» **YOUR GOAL**
From the line with "## Social Media" through the line with "For any inquiries", repeat the entries verbatim, both end lines included, and add nothing.

*** Opening THE DATA ***

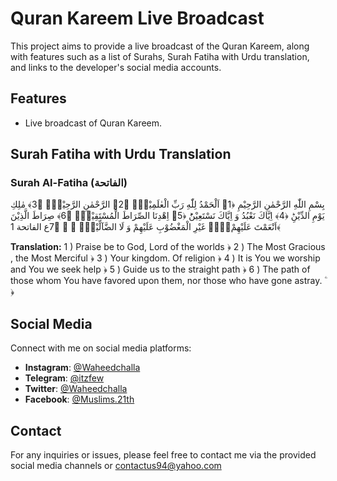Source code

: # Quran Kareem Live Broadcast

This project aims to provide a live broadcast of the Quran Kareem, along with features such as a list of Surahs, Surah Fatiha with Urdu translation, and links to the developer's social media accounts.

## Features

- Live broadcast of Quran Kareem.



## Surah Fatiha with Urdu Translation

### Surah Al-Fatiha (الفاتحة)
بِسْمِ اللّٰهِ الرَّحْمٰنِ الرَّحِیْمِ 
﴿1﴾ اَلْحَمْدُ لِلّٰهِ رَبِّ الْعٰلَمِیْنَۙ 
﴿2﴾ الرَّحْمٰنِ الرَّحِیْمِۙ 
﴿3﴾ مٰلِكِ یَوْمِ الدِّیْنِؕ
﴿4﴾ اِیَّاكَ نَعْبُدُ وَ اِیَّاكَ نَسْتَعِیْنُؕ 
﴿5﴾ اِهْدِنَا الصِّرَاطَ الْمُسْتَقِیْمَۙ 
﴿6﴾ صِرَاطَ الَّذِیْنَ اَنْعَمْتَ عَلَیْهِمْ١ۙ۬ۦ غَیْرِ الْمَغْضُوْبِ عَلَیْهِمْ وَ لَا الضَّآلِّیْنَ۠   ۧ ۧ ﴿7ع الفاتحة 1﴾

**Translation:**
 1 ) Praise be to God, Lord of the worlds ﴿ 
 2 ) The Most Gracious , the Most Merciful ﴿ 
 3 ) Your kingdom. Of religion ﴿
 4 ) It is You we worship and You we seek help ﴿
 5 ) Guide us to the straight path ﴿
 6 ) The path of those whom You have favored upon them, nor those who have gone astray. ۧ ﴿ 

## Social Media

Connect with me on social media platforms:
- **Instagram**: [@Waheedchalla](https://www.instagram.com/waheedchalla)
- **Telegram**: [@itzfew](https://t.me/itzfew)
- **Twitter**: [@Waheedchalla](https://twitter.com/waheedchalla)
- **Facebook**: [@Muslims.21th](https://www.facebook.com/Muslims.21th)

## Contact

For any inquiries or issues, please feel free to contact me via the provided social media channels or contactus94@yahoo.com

*** Closing THE DATA ***
*** Opening THE DATA ***

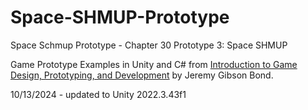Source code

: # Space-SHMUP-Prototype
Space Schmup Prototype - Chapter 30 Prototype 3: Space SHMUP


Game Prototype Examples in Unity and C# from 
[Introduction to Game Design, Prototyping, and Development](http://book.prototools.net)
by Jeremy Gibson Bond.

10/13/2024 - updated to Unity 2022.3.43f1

*** Closing THE DATA ***

» **ANSWER SECTION**
## Social Media

Connect with me on social media platforms:
- **Instagram**: [@Waheedchalla](https://www.instagram.com/waheedchalla)
- **Telegram**: [@itzfew](https://t.me/itzfew)
- **Twitter**: [@Waheedchalla](https://twitter.com/waheedchalla)
- **Facebook**: [@Muslims.21th](https://www.facebook.com/Muslims.21th)

## Contact

For any inquiries or issues, please feel free to contact me via the provided social media channels or contactus94@yahoo.com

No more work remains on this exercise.